До сих пор Алимхан был сравнительно спокоен. Но при одном напоминании, что англичане смеют ставить ему условия, мучнисто-белое лицо его угрожающе посинело. Он внезапно откинулся на подушку и в припадке судорог перекатывался с боку на бок. От  ярости  он издавал  уже  совершенно  непонятные  звуки. Вдруг он вскочил и пошел, страшный, отвратительный, на Сахиба. Ещё секунда – и он вцепился бы ему в горло.

Во дворик выбежал Начальник Дверей с кумганом в руках. Плеснув эмиру в лицо воды, прислужник подхватил Сеида Алимхана под руку и повёл его прочь.

Навстречу им уже катился комом мулла Ибадулла Муфти.

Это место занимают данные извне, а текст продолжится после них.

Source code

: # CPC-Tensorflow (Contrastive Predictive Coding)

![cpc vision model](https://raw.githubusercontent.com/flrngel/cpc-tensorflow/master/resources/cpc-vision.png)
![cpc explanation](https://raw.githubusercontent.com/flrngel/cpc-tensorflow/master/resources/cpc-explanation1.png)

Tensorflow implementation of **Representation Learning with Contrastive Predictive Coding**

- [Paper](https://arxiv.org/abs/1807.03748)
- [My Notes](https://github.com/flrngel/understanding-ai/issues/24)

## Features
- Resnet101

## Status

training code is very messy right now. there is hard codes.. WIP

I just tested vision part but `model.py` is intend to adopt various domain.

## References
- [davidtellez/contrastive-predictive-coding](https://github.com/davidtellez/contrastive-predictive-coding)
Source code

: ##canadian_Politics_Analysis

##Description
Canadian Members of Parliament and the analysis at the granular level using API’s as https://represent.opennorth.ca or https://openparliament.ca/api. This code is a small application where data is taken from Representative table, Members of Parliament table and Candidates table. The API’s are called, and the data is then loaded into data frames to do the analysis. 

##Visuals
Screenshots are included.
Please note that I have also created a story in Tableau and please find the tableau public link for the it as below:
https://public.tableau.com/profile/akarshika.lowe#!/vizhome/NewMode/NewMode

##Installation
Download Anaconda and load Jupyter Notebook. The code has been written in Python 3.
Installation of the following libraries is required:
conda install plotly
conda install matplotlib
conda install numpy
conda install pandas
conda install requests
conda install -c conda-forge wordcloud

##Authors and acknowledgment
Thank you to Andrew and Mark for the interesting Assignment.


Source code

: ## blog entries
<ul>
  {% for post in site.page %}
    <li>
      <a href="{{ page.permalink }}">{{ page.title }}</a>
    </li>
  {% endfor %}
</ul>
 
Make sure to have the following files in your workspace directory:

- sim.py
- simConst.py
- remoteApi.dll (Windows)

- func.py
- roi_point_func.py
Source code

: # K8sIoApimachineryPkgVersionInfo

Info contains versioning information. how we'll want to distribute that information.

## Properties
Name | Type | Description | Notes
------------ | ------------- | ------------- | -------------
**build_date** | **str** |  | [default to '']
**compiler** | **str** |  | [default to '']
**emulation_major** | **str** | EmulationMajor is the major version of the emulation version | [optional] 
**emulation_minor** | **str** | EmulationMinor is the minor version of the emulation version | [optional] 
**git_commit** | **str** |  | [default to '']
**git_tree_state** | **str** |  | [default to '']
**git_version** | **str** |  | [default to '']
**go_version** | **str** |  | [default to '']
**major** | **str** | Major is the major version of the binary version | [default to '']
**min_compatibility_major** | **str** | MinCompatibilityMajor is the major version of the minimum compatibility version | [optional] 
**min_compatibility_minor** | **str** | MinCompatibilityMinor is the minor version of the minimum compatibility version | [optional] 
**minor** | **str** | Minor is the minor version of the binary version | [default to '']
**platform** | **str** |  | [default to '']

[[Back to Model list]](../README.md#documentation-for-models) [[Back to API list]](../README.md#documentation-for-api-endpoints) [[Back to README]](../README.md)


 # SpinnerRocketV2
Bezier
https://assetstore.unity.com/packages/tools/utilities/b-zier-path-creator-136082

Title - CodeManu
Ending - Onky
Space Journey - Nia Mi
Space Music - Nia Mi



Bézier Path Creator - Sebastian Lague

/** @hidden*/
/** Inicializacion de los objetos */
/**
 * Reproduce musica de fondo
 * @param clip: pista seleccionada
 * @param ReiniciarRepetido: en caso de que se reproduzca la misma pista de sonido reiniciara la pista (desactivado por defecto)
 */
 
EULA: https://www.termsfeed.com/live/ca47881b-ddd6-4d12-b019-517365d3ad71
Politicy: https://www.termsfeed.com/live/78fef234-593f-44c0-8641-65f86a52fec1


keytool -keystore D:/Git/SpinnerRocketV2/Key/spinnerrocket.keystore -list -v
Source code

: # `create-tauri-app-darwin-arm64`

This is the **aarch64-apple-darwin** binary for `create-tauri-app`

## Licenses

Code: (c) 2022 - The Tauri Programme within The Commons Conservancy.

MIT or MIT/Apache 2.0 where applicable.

Вдвоем они увели на карават кривлявшегося, бившегося в их руках эмира.

–  Помогите мне, Сахиб, – вопил он, – возродиться во дворце Арк бессмертным! Помогите!  Вы друг! Надо! Англия! Война! Восстание против большевиков!  Пока жив, восстание!  Уничтожение!

Едва слышно Сахиб пробормотал:

–  Нечего могилу укрывать одеялом.

Эмир совсем захлебнулся слюной, хрипел и сипел. Долго ещё пришлось успокаивать его и отхаживать зелёным чаем и коньяком. Во Дворике Тайн эмир, духовный глава и халиф всех мусульман, блюститель исламских законов, позволял себе нарушать самые строгие запреты, установленные пророком для своих последователей, правоверных мусульман.

ЭМИРСКИЙ   ДИВАН

                                                                Кусай зубами, царапай ногтями,

                                                                хватай за шиворот, души за шею.

                                                                                     Факих

                                                                 Дома – петух, на улице – цыпленок.

                                                                                  Узбекская пословица

Вяло, расслабленно эмир Алимхан ныл:

–  ...книга...   поучительная  «Аб-уль-Мульк»...   Вы,   невежи,   не понимаете названия... Разъясню: «Учтивость князей»... Поучительные в книге мысли... написано, в частности: «придворные в делах – черепахи, за дастарханом – шакальи   пасти». Все   вы   обжоры... бездельники...

Его одутловатое лицо порозовело под слоем пудры и белил. Ои вдруг закричал. И так прокричал всю свою путаную и несвязную речь:

–  ...хромые собаки... Вы волки, и шакалы вам зады отъедят... Не почувствуете... Ничего, и без задов проживете... Глаза бы не видели вас! Не допущу! Не позволю!..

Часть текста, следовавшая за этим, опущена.